Iedereen gaat zijn eigen weg. We kunnen in 7 steps omhoog. Niet iedereen doet dat, nee alleen de echte die hards. Ja ik ook. Wie a zegt moet ook b zeggen.
Het begin is makkelijk, er is nog een pad, na de 4e waterval is het survival. Alles is adembenemend mooi. De eerste waterval is een echte eye-catcher. Een glashelder bassin met aan het begin een brede rots waar het water af klettert. Zo'n waterval die je alleen maar in zeer romantische films ziet. Er zijn ook mensen in het water; o.a. een witte buikige Engelsman met idem vrouw, welke mijn fantasie gelijk uiteen laat spatten.
Goed, ik ga weer verder naar boven. Het wordt steiler en moeilijker. Klimmen en klauteren over stenen en wortels van bomen. Soms ben ik even de weg kwijt, daar het pad mij niet duidelijk is.
De watervallen die ik tegenkom zijn allemaal verschillend, wel steeds kleiner en smaller wordend.
Bij stap 6, bijna bovenaan, moet ik over glibberige rotsen en door het stromend water. Ja, daar gaan mijn schoenen en sokken. Het is niet erg, het is warm en mijn hiking schoenen kunnen er tegen, maar ik loop aardig te soppen. Even schiet het door mijn hoofd, wat als ik val?
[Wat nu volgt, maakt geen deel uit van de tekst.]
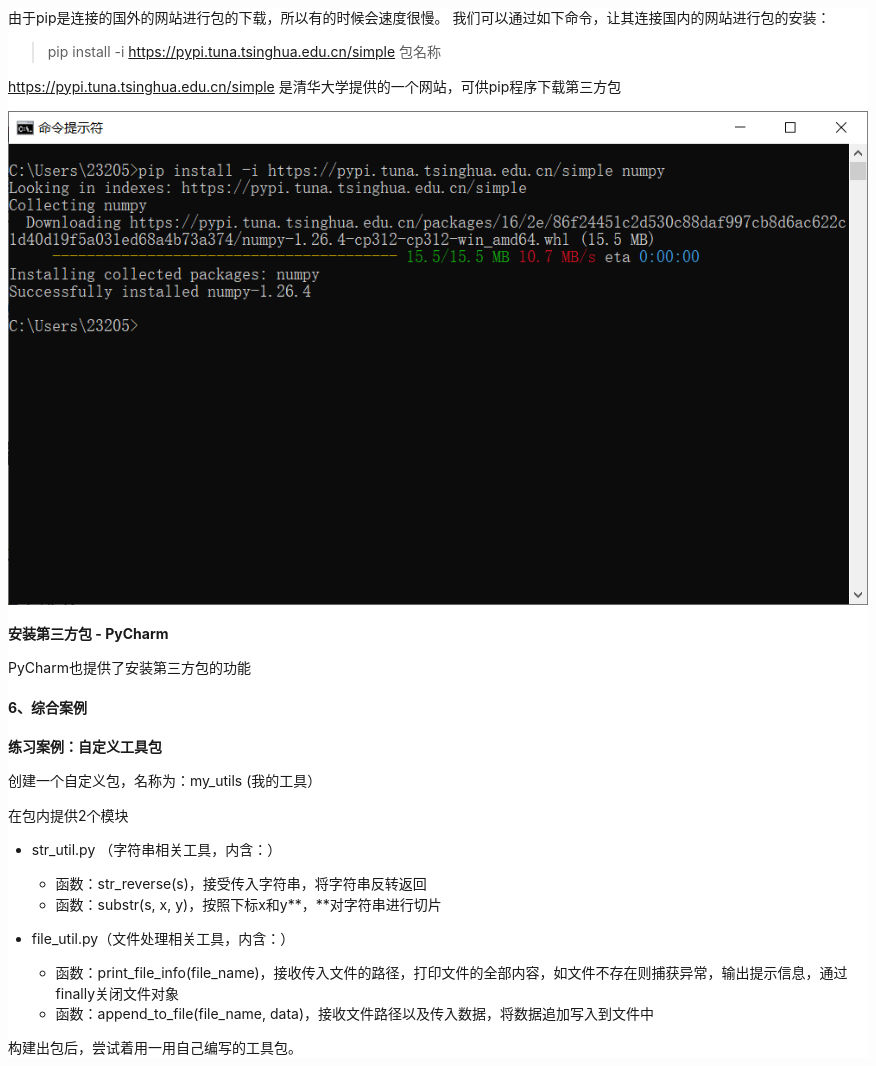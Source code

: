 由于pip是连接的国外的网站进行包的下载，所以有的时候会速度很慢。
我们可以通过如下命令，让其连接国内的网站进行包的安装：

> pip install -i https://pypi.tuna.tsinghua.edu.cn/simple 包名称

https://pypi.tuna.tsinghua.edu.cn/simple 是清华大学提供的一个网站，可供pip程序下载第三方包

![image-20240513115656489](Python学习笔记.assets/image-20240513115656489.png)

**安装第三方包 - PyCharm**

PyCharm也提供了安装第三方包的功能

#### 6、综合案例

**练习案例：自定义工具包**

创建一个自定义包，名称为：my_utils (我的工具）

在包内提供2个模块

- str_util.py （字符串相关工具，内含：）
  - 函数：str_reverse(s)，接受传入字符串，将字符串反转返回
  - 函数：substr(s, x, y)，按照下标x和y**，**对字符串进行切片

- file_util.py（文件处理相关工具，内含：）
  - 函数：print_file_info(file_name)，接收传入文件的路径，打印文件的全部内容，如文件不存在则捕获异常，输出提示信息，通过finally关闭文件对象
  - 函数：append_to_file(file_name, data)，接收文件路径以及传入数据，将数据追加写入到文件中

构建出包后，尝试着用一用自己编写的工具包。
Hoe kom ik hier in de middle of nowhere weer weg?
Gelukkig ben ik niet de enige hier, maar toch.
Ik ben er bijna en ik voel me de vrouwelijke versie van Indiana Jones, de Neadertaler, de oervrouw.
WoW, wat ben ik aan het genieten, totdat een mannelijke versie van bovenstaande mij passeert in een walm van foute aftershave. Pats weg gevoel, Gatver.
Bovenaan is het mooi, en de energie daar is geweldig. Ik ga op een rots zitten, schoenen en sokken uit, voeten in het helder blauwe water. De rust, het geluid van de waterval, het komt bij mij binnen.
Met gil trek ik mijn voeten uit het water. Er is een school visjes wat aan mijn voeten zit te happen.
Inmiddels meer gearriveerde mensen schieten om mijn reactie in de lach. Er wordt mij uitgelegd, dat deze visjes de dode huidcellen opeten. Het kost mij enige moeite om mijn voeten weer in het water te doen. Na een paar keer proberen lukt het mij om mijn voeten stil te houden. Toch houd ik de grote vissen in de gaten en zorg ervoor, dat deze niet aan mijn voeten gaan knabbelen. Ik wil niet met minder lichaamsdelen uit Thailand vertrekken.
Teruggaan is een stuk moeilijker, ben ook veel op mijn gat naar beneden gegleden. Van mijn broek kan je inmiddels soep koken.
Beneden krijgen we een Thaise maaltijd. Heerlijk, wat ben ik gek op Thais eten. Eet wel zo min mogelijk rijst en noedels.